Me distraigo mirando el balancín. Correteando llega hasta él un crío de unos cuatro años. Tras él, a unos metros, llega una mujer de unos setenta cargada con algunas bolsas de la compra y un fardo a modo de bolso. Sospecho que es la abuela. El crío ya se ha sentado en uno de los extremos del balancín. Por sus gestos y sus gritos, pide a la mujer un viaje en el cacharro. La abuela no parece muy convencida. El crío persiste y sus gestos se convierten en una súplica. Yo sigo la escena notando que una sonrisa en mis labios empieza a dibujarse. Escudriño cada gesto de la mujer y el crío. Rezo por ver a la mujer en el otro extremo del balancín. El crío sigue con sus súplicas y yo con mis ojos puestos en la escena cuando la mujer, por fin, accede a dar un viaje a su nieto. El momento es maravillosamente lento. La mujer deja los bártulos en el suelo, dobla el espinazo y, con una energía sorprendente, acciona con los brazos el balancín desde el extremo haciendo que su nieto se despegue del mismo un buen palmo en cada subida. El crío está eufórico y quiere más, claro. Yo me doy cuenta de que mi sonrisa es enorme. La abuela no se ha montado en el balancín pero la estampa ha valido la pena. La mujer recupera entonces sus bártulos y se aleja del artilugio.
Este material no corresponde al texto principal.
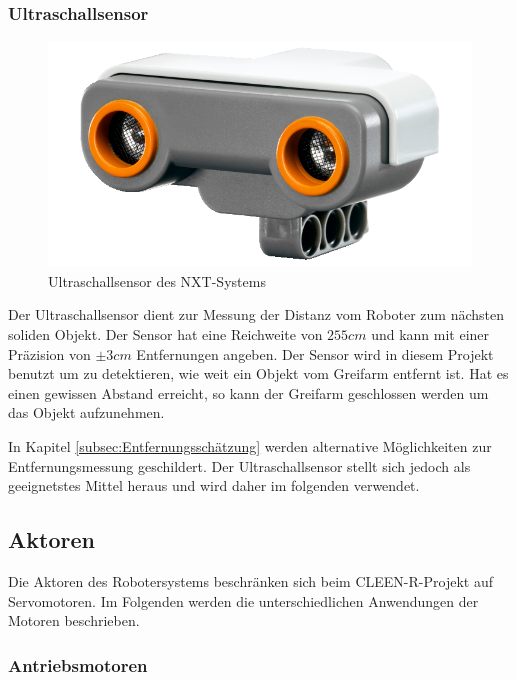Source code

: \subsubsection{Ultraschallsensor}
\label{subsec:Ultraschallsensor}

\begin{figure}[h]
\centering
\includegraphics[width=\textwidth/3]{Bilder/Robot/distance_sensor}
\caption{Ultraschallsensor des NXT-Systems}
\label{fig:distanceSensor}
\end{figure}

Der Ultraschallsensor dient zur Messung der Distanz vom Roboter zum nächsten soliden Objekt. Der Sensor hat eine Reichweite von $255cm$ und kann mit einer Präzision von $\pm 3cm$ Entfernungen angeben. Der Sensor wird in diesem Projekt benutzt um zu detektieren, wie weit ein Objekt vom Greifarm entfernt ist. Hat es einen gewissen Abstand erreicht, so kann der Greifarm geschlossen werden um das Objekt aufzunehmen. 

In Kapitel \ref{subsec:Entfernungsschätzung} werden alternative Möglichkeiten zur Entfernungsmessung geschildert. Der Ultraschallsensor stellt sich jedoch als geeignetstes Mittel heraus und wird daher im folgenden verwendet.

\subsection{Aktoren}

Die Aktoren des Robotersystems beschränken sich beim CLEEN-R-Projekt auf Servomotoren. Im Folgenden werden die unterschiedlichen Anwendungen der Motoren beschrieben.

\subsubsection{Antriebsmotoren}

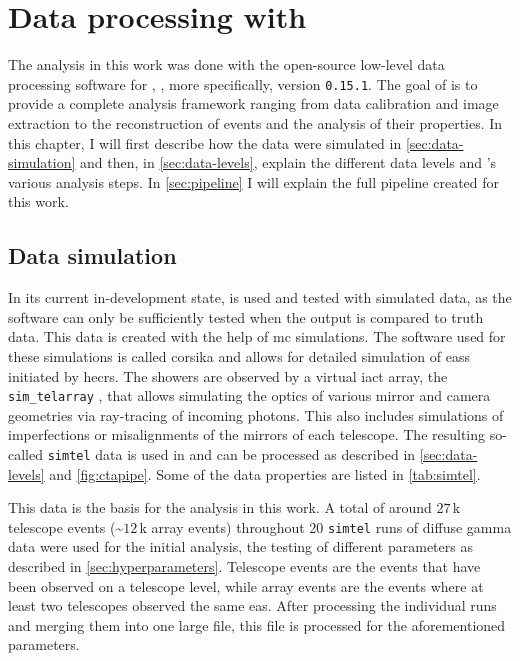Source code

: \chapter{Data processing with \ctapipe{}}
\label{ch:data-processing}

The analysis in this work was done with the open-source low-level data processing software for \cta{},
\ctapipe{} \cite{ctapipe}, more specifically, version \texttt{0.15.1}.
The goal of \ctapipe{} is to provide a complete analysis
framework ranging from data calibration and image extraction to the reconstruction of events and the
analysis of their properties. In this chapter, I will first describe how the data
were simulated in \autoref{sec:data-simulation} and then, in \autoref{sec:data-levels}, explain the different
data levels and \ctapipe{}'s various analysis steps. In \autoref{sec:pipeline} I will
explain the full pipeline created for this work.

\vspace{-0.5cm}
\section{Data simulation}
\label{sec:data-simulation}

In its current in-development state, \ctapipe{} is used and tested with simulated data, as the software
can only be sufficiently tested when the output is compared to truth data. This data is created with the help of
\gls{mc} simulations. The software used for these simulations is called \gls{corsika} \cite{corsika} and
allows for detailed simulation of \glspl{eas} initiated by \glspl{hecr}. The showers are observed by
a virtual \gls{iact} array, the \texttt{sim\_telarray} \cite{bernlohr2008}, that allows simulating the optics
of various mirror and camera geometries via ray-tracing of incoming photons. This also includes
simulations of imperfections or misalignments of the mirrors of each telescope. The resulting so-called
\texttt{simtel} data is used in \ctapipe{} and can be processed as described in \autoref{sec:data-levels}
and \autoref{fig:ctapipe}. Some of the data properties are listed in \autoref{tab:simtel}.

This data is the basis for the analysis in this work. A total of around \(\num{27}\)\,k telescope events
(\sim\(\num{12}\)\,k array events) throughout \(\num{20}\) \texttt{simtel} runs of diffuse gamma data
were used for the initial analysis, \ie the testing of different parameters as described in
\autoref{sec:hyperparameters}. Telescope events are the events that have been observed on a telescope level,
while array events are the events where at least two telescopes observed the same \gls{eas}.
After processing the individual runs and merging them into one large
file, this file is processed for the aforementioned parameters. %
El crío se resiste a ello y reanuda sus súplicas. Todo en vano, pues su abuela ya se ha alejado unos cuantos metros. Sigue suplicando. La abuela se detiene, mira de nuevo a su nieto y prosigue su marcha. El crío, viéndose demasiado lejos ya de su protectora, abandona el balancín y con corretear centelleante se une a su abuela hasta desaparecer con ella, también, tras otro arbusto. Con Jone enfrascada entonces en un trozo de hoja seca me siento la única espectadora de algo simplemente maravilloso.